• _Excerpted data_
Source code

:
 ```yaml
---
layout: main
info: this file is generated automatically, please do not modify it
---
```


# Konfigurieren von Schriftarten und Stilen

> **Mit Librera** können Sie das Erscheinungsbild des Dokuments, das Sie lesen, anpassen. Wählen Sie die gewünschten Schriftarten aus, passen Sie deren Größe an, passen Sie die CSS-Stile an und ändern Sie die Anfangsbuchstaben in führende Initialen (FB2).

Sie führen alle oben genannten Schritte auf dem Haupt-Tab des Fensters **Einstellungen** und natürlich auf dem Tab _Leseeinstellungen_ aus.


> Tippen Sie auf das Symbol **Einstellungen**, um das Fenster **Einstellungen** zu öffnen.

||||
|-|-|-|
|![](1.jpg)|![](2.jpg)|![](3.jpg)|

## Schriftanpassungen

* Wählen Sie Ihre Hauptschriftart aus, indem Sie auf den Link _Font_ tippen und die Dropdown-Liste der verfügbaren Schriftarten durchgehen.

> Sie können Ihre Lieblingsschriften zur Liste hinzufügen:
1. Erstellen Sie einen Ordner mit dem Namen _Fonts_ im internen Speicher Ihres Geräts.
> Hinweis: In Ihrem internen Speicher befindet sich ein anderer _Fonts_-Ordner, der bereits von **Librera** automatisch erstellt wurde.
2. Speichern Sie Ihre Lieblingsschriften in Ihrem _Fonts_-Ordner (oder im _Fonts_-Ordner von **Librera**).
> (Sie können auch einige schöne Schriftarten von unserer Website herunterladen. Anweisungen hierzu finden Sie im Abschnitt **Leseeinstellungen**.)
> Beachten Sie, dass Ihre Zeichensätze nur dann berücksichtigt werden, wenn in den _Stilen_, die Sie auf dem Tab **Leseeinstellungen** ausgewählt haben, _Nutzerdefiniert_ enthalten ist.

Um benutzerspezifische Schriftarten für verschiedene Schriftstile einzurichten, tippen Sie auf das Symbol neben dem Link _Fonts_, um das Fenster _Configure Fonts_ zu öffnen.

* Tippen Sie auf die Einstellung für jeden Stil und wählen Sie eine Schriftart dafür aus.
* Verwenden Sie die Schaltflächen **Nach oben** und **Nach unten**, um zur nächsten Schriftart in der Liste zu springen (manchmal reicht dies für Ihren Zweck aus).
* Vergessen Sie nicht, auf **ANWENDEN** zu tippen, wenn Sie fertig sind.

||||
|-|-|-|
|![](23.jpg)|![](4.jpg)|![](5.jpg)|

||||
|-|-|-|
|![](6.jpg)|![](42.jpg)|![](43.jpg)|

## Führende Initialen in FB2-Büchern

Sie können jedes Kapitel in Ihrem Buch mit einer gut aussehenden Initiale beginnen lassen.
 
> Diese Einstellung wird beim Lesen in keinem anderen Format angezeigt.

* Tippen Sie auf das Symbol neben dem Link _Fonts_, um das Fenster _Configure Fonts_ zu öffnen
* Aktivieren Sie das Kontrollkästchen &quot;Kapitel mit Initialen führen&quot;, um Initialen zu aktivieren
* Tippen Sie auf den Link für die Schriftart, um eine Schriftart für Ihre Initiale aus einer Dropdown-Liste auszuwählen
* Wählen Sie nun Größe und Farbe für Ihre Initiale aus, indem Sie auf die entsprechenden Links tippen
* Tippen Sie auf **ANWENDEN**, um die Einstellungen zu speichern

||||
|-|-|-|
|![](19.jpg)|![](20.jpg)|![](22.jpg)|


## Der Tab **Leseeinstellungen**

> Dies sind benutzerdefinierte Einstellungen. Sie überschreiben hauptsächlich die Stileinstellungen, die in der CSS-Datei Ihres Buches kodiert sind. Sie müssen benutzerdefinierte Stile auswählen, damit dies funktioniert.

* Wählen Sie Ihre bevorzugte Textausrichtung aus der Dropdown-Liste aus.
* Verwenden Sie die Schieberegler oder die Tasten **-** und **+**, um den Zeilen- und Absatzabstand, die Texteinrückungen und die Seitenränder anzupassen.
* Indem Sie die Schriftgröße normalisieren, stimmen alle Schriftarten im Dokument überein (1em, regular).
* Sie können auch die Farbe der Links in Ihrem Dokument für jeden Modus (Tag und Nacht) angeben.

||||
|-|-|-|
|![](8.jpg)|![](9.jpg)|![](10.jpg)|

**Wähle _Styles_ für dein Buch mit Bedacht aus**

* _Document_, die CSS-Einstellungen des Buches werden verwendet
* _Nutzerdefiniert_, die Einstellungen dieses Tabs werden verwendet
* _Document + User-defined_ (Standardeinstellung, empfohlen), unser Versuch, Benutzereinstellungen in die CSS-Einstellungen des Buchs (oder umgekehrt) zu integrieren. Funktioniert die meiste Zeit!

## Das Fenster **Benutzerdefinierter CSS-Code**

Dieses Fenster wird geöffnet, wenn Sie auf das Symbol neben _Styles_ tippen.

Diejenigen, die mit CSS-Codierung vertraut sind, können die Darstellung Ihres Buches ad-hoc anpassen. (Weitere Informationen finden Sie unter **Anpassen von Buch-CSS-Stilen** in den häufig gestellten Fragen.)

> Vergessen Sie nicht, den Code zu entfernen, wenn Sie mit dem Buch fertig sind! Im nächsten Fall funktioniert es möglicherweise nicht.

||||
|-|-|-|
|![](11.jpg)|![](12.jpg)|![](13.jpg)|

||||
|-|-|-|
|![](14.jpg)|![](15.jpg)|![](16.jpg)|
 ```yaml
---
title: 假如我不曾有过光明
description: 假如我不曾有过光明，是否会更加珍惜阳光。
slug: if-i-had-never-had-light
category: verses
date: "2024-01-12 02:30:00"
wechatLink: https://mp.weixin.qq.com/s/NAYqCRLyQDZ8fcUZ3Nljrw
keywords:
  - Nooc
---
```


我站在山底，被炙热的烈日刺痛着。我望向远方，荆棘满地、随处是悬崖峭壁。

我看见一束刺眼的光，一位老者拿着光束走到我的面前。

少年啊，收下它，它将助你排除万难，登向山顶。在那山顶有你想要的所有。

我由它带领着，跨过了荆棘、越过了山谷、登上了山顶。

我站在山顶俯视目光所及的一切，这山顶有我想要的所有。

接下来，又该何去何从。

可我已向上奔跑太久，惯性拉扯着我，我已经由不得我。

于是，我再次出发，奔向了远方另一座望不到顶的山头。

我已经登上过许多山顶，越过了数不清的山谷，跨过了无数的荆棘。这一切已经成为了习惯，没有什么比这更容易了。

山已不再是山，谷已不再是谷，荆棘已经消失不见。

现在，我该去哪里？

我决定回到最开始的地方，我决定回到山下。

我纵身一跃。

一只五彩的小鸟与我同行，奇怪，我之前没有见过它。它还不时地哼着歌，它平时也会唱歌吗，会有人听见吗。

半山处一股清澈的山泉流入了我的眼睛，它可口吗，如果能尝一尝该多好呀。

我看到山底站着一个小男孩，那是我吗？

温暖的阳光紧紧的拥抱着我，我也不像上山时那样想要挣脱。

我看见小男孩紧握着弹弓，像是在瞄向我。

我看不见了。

• _Work to be completed_
Restate the data word for word. Begin at its first line, end at the line that contains "# Konfigurieren von Schriftarten und Stilen", and include both.

• _Written solution_
Source code

:
 ```yaml
---
layout: main
info: this file is generated automatically, please do not modify it
---
```


# Konfigurieren von Schriftarten und Stilen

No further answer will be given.